Итак, хотя хунны не восприняли ни китайской, ни иранской, ни эллино-римской цивилизации, это не значит, что они были неспособны. Просто им больше нравились скифы. Выбор вкуса – это право каждого, будь то один человек или многочисленный этнос. И надо признать, что кочевая культура до III в. н.э. с точки зрения сравнительной этнографии ничуть не уступала культурам соседних этносов в степени сложности системы – единственного критерия, исключающего пристрастие и предвзятость.
И наконец, последний больной вопрос: каким способом следует сопоставлять культуры, а точнее, этногенезы, чтобы сравнение было плодотворным? В цитируемых работах был использован принцип синхронии, общепринятый, но малоэффективный. Это то же, что сопоставлять студента и школьника на том основании, что они живут в один и тот же день, и делать на основании такого сравнения выводы. Ясно, что результат будет бессмыслен.
Но если принять принцип диахронии – сравнить шестилетнего школьника со студентом или профессором, когда им было тоже по шесть лет, – то сопоставление будет иметь смысл, хотя для этого необходимо знание истории в объеме программы средней школы и категорическое запрещение отговорки: «Я этим не занимался».
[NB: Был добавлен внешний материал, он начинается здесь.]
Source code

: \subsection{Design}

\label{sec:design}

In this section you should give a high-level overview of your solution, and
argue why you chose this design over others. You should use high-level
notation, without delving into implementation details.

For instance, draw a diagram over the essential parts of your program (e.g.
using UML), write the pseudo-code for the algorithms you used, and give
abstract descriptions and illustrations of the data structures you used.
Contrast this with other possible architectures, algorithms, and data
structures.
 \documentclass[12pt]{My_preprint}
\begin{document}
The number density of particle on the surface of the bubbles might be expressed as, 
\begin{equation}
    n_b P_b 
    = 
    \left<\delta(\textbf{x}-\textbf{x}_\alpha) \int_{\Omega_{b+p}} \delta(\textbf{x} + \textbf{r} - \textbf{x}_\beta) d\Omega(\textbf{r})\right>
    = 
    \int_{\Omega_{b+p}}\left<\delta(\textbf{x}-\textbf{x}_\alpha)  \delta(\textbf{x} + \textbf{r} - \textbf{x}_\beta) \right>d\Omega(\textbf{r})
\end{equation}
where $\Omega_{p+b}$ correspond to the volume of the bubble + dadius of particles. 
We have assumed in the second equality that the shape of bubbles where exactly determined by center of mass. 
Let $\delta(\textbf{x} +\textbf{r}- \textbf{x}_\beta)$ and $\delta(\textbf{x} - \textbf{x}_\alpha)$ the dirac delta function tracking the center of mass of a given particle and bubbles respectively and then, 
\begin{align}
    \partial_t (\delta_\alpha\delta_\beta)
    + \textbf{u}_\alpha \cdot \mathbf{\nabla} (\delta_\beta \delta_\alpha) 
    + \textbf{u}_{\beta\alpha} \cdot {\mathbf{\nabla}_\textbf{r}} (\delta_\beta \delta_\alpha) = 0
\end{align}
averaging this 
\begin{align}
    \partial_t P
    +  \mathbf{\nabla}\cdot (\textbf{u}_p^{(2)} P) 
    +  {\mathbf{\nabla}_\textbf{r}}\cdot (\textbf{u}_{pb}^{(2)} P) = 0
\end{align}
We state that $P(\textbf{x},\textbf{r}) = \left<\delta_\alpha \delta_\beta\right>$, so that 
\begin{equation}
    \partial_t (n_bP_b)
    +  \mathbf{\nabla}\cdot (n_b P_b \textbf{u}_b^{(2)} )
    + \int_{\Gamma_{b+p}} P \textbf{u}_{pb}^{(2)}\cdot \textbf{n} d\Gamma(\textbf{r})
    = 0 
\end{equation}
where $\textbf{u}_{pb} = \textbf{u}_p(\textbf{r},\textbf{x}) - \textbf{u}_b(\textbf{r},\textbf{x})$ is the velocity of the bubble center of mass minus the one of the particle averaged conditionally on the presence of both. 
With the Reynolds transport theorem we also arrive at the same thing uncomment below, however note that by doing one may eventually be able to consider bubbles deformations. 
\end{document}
Сравним Хунну, Францию и Рим в возрасте трехсот лет от их рождения как самостоятельных политических систем, зафиксированного в истории. Для Хунну это 209 г. до н.э., для Рима – 510 г. до н.э. (изгнание этруска Тарквиния Гордого и освобождение Рима), для Франции – Верденский договор 841 г. (образование королевства Франции, отделение от Священной Римской империи германской нации и других королевств: Арелатского, Наварры, Германии, Ломбардии). Все три этноса прошли фазу подъема и вступили в акматическую фазу: хунны – в 93 г., римляне – в 210 г. до н.э., французы – около 1142–1147 гг., и напомним, что хунны и сяньби составляли единую суперэтническую систему.